Add a flakiness quarantine: mark a known-flaky test with test.skip('flaky - see BUG-123'). Write a comment explaining the root cause and the fix needed. This is more professional than deleting the test or commenting it out.

Research Google's 'Test Hermetic Principle': a test should be independent of external systems and other tests. List the external dependencies in your current test suite (real API, real database, real time, random data). For each, describe how you'd make the test hermetic.

Prompt your AI

Use these three in order. Each builds on the one before.

1. Basics & terminology

In one paragraph, explain what a flaky test is and why it's more damaging to a test suite than a consistently-failing test. What does 'the wolf who cried wolf' have to do with flaky tests?
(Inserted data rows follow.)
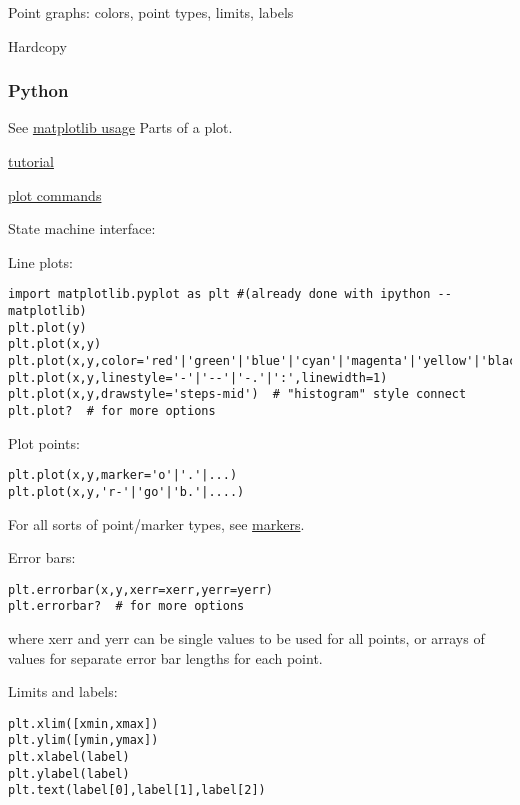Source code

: \documentclass{article}
\begin{document}
Point graphs: colors, point types, limits, labels

Hardcopy


\subsubsection{Python}
See \href{http://matplotlib.org/faq/usage_faq.html}{matplotlib usage}
Parts of a plot.

\href{http://matplotlib.org/users/pyplot_tutorial.html}
{tutorial}

\href{http://matplotlib.org/api/pyplot_summary.html}
{plot commands}

State machine interface:

Line plots:

\begin{verbatim}
import matplotlib.pyplot as plt #(already done with ipython --matplotlib)
plt.plot(y)
plt.plot(x,y)
plt.plot(x,y,color='red'|'green'|'blue'|'cyan'|'magenta'|'yellow'|'black'|....)
plt.plot(x,y,linestyle='-'|'--'|'-.'|':',linewidth=1)
plt.plot(x,y,drawstyle='steps-mid')  # "histogram" style connect
plt.plot?  # for more options
\end{verbatim}

Plot points:
\begin{verbatim}
plt.plot(x,y,marker='o'|'.'|...)
plt.plot(x,y,'r-'|'go'|'b.'|....)
\end{verbatim}

For all sorts of point/marker types, see
\href{http://matplotlib.org/api/markers_api.html}
{markers}.

Error bars:
\begin{verbatim}
plt.errorbar(x,y,xerr=xerr,yerr=yerr)
plt.errorbar?  # for more options
\end{verbatim}
where xerr and yerr can be single values to be used for all points, or
arrays of values for separate error bar lengths for each point.

Limits and labels:
\begin{verbatim}
plt.xlim([xmin,xmax])
plt.ylim([ymin,ymax])
plt.xlabel(label)
plt.ylabel(label)
plt.text(label[0],label[1],label[2])
\end{verbatim}
\end{document}
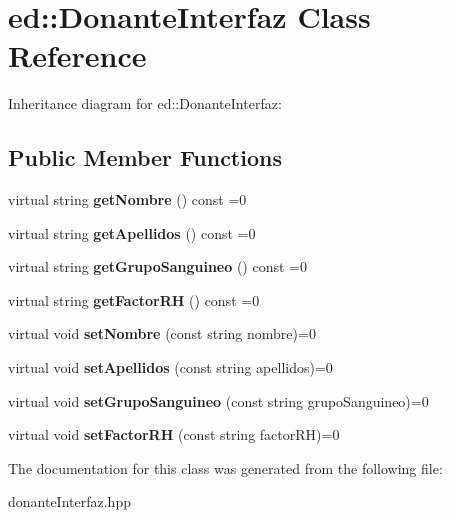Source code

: \hypertarget{classed_1_1DonanteInterfaz}{}\section{ed\+:\+:Donante\+Interfaz Class Reference}
\label{classed_1_1DonanteInterfaz}


Inheritance diagram for ed\+:\+:Donante\+Interfaz\+:
\subsection*{Public Member Functions}
\begin{DoxyCompactItemize}
\item 
\hypertarget{classed_1_1DonanteInterfaz_a907becd8ffab6ea63c026bec0666fa03}{}virtual string {\bfseries get\+Nombre} () const =0\label{classed_1_1DonanteInterfaz_a907becd8ffab6ea63c026bec0666fa03}

\item 
\hypertarget{classed_1_1DonanteInterfaz_a80e995042e12c91d8e8b0629c352fa8e}{}virtual string {\bfseries get\+Apellidos} () const =0\label{classed_1_1DonanteInterfaz_a80e995042e12c91d8e8b0629c352fa8e}

\item 
\hypertarget{classed_1_1DonanteInterfaz_a06fe986962a85b487c8e1c5525beec15}{}virtual string {\bfseries get\+Grupo\+Sanguineo} () const =0\label{classed_1_1DonanteInterfaz_a06fe986962a85b487c8e1c5525beec15}

\item 
\hypertarget{classed_1_1DonanteInterfaz_ad6137e761b69b8fd085088a7a01cf5e2}{}virtual string {\bfseries get\+Factor\+R\+H} () const =0\label{classed_1_1DonanteInterfaz_ad6137e761b69b8fd085088a7a01cf5e2}

\item 
\hypertarget{classed_1_1DonanteInterfaz_a3b2724b918a259d4627504e50d871799}{}virtual void {\bfseries set\+Nombre} (const string nombre)=0\label{classed_1_1DonanteInterfaz_a3b2724b918a259d4627504e50d871799}

\item 
\hypertarget{classed_1_1DonanteInterfaz_a8e0fa810c7d82177033b19eccc18ef1f}{}virtual void {\bfseries set\+Apellidos} (const string apellidos)=0\label{classed_1_1DonanteInterfaz_a8e0fa810c7d82177033b19eccc18ef1f}

\item 
\hypertarget{classed_1_1DonanteInterfaz_a292420b68301f451cd841ef65ff8ee83}{}virtual void {\bfseries set\+Grupo\+Sanguineo} (const string grupo\+Sanguineo)=0\label{classed_1_1DonanteInterfaz_a292420b68301f451cd841ef65ff8ee83}

\item 
\hypertarget{classed_1_1DonanteInterfaz_a0a355302d67c18c35f901b7e543600c0}{}virtual void {\bfseries set\+Factor\+R\+H} (const string factor\+R\+H)=0\label{classed_1_1DonanteInterfaz_a0a355302d67c18c35f901b7e543600c0}

\end{DoxyCompactItemize}


The documentation for this class was generated from the following file\+:\begin{DoxyCompactItemize}
\item 
donante\+Interfaz.\+hpp\end{DoxyCompactItemize}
2. Why it works (the mechanism)

Walk me through the 5 most common root causes of flaky Playwright tests (explicit sleeps, missing awaits, shared state, non-deterministic data, environment-specific timing) and for each: a specific code pattern that causes it and a specific fix.

3. Advanced — application & what's next

My team's CI test suite has a 15% failure rate on every run, but only 3% of the time does the same test fail twice in a row — classic flakiness. We've accepted it and just 'retry on failure'. Walk me through why this is dangerous (what real bugs it hides), and a structured 4-week program to eliminate flakiness from a 300-test suite.